• _PROBLEM REQUIREMENTS_
The complete listing should be transcribed precisely.

• _STUDY MATERIAL_
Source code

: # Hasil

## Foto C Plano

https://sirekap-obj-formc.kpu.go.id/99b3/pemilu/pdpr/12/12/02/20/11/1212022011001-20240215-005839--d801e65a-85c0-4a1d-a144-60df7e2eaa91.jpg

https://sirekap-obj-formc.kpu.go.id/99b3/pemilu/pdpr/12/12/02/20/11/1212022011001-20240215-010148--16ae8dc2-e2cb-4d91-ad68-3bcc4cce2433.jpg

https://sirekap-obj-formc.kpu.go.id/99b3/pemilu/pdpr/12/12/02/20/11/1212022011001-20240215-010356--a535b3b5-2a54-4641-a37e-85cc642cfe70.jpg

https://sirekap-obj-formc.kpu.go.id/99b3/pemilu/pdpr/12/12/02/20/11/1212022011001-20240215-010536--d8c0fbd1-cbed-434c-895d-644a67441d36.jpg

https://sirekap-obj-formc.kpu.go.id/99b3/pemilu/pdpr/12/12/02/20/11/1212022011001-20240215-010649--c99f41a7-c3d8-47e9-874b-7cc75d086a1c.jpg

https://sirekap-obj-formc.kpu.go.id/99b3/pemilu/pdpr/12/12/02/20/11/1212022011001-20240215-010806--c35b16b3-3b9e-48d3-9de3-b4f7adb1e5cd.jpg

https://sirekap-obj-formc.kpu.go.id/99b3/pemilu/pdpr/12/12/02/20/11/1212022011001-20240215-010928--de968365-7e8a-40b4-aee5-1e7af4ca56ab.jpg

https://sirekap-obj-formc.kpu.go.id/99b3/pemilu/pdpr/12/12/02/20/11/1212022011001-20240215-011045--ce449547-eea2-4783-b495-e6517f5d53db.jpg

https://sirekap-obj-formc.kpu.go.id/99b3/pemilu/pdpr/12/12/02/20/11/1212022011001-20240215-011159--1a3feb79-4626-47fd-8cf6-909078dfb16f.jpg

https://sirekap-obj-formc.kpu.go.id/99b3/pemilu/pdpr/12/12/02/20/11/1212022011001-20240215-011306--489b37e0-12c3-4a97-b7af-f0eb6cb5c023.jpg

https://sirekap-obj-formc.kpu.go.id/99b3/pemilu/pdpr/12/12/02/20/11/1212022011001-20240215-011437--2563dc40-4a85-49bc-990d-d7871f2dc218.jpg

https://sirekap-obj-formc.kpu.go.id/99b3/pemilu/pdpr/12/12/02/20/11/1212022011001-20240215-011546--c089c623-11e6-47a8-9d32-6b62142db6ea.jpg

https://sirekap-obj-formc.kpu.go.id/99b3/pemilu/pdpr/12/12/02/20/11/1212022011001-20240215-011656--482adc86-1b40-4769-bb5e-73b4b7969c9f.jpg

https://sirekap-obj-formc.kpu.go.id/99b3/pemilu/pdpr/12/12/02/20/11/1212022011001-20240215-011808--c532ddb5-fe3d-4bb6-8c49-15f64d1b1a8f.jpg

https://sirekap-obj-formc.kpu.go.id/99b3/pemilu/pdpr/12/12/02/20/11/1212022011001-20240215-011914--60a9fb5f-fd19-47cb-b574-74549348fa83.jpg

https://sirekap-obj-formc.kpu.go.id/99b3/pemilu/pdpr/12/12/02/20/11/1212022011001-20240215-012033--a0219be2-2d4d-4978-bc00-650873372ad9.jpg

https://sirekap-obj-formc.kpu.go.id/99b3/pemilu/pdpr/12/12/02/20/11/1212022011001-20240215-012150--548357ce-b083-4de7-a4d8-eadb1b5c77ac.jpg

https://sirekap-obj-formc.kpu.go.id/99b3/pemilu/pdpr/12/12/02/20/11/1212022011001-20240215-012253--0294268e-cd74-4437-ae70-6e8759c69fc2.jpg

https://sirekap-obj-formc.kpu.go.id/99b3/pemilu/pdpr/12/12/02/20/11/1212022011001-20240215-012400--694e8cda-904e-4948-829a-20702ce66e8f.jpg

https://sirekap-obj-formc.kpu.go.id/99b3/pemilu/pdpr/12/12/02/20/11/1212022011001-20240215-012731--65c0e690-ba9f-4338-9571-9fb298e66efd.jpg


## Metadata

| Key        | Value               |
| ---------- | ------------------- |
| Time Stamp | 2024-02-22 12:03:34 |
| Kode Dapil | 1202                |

• _SOLUTION TO THE PROBLEM_
Source code

: # Hasil

## Foto C Plano

https://sirekap-obj-formc.kpu.go.id/99b3/pemilu/pdpr/12/12/02/20/11/1212022011001-20240215-005839--d801e65a-85c0-4a1d-a144-60df7e2eaa91.jpg

https://sirekap-obj-formc.kpu.go.id/99b3/pemilu/pdpr/12/12/02/20/11/1212022011001-20240215-010148--16ae8dc2-e2cb-4d91-ad68-3bcc4cce2433.jpg

https://sirekap-obj-formc.kpu.go.id/99b3/pemilu/pdpr/12/12/02/20/11/1212022011001-20240215-010356--a535b3b5-2a54-4641-a37e-85cc642cfe70.jpg

https://sirekap-obj-formc.kpu.go.id/99b3/pemilu/pdpr/12/12/02/20/11/1212022011001-20240215-010536--d8c0fbd1-cbed-434c-895d-644a67441d36.jpg

https://sirekap-obj-formc.kpu.go.id/99b3/pemilu/pdpr/12/12/02/20/11/1212022011001-20240215-010649--c99f41a7-c3d8-47e9-874b-7cc75d086a1c.jpg

https://sirekap-obj-formc.kpu.go.id/99b3/pemilu/pdpr/12/12/02/20/11/1212022011001-20240215-010806--c35b16b3-3b9e-48d3-9de3-b4f7adb1e5cd.jpg

https://sirekap-obj-formc.kpu.go.id/99b3/pemilu/pdpr/12/12/02/20/11/1212022011001-20240215-010928--de968365-7e8a-40b4-aee5-1e7af4ca56ab.jpg

https://sirekap-obj-formc.kpu.go.id/99b3/pemilu/pdpr/12/12/02/20/11/1212022011001-20240215-011045--ce449547-eea2-4783-b495-e6517f5d53db.jpg

https://sirekap-obj-formc.kpu.go.id/99b3/pemilu/pdpr/12/12/02/20/11/1212022011001-20240215-011159--1a3feb79-4626-47fd-8cf6-909078dfb16f.jpg

https://sirekap-obj-formc.kpu.go.id/99b3/pemilu/pdpr/12/12/02/20/11/1212022011001-20240215-011306--489b37e0-12c3-4a97-b7af-f0eb6cb5c023.jpg

https://sirekap-obj-formc.kpu.go.id/99b3/pemilu/pdpr/12/12/02/20/11/1212022011001-20240215-011437--2563dc40-4a85-49bc-990d-d7871f2dc218.jpg

https://sirekap-obj-formc.kpu.go.id/99b3/pemilu/pdpr/12/12/02/20/11/1212022011001-20240215-011546--c089c623-11e6-47a8-9d32-6b62142db6ea.jpg

https://sirekap-obj-formc.kpu.go.id/99b3/pemilu/pdpr/12/12/02/20/11/1212022011001-20240215-011656--482adc86-1b40-4769-bb5e-73b4b7969c9f.jpg

https://sirekap-obj-formc.kpu.go.id/99b3/pemilu/pdpr/12/12/02/20/11/1212022011001-20240215-011808--c532ddb5-fe3d-4bb6-8c49-15f64d1b1a8f.jpg

https://sirekap-obj-formc.kpu.go.id/99b3/pemilu/pdpr/12/12/02/20/11/1212022011001-20240215-011914--60a9fb5f-fd19-47cb-b574-74549348fa83.jpg

https://sirekap-obj-formc.kpu.go.id/99b3/pemilu/pdpr/12/12/02/20/11/1212022011001-20240215-012033--a0219be2-2d4d-4978-bc00-650873372ad9.jpg

https://sirekap-obj-formc.kpu.go.id/99b3/pemilu/pdpr/12/12/02/20/11/1212022011001-20240215-012150--548357ce-b083-4de7-a4d8-eadb1b5c77ac.jpg

https://sirekap-obj-formc.kpu.go.id/99b3/pemilu/pdpr/12/12/02/20/11/1212022011001-20240215-012253--0294268e-cd74-4437-ae70-6e8759c69fc2.jpg

https://sirekap-obj-formc.kpu.go.id/99b3/pemilu/pdpr/12/12/02/20/11/1212022011001-20240215-012400--694e8cda-904e-4948-829a-20702ce66e8f.jpg

https://sirekap-obj-formc.kpu.go.id/99b3/pemilu/pdpr/12/12/02/20/11/1212022011001-20240215-012731--65c0e690-ba9f-4338-9571-9fb298e66efd.jpg


## Metadata

| Key        | Value               |
| ---------- | ------------------- |
| Time Stamp | 2024-02-22 12:03:34 |
| Kode Dapil | 1202                |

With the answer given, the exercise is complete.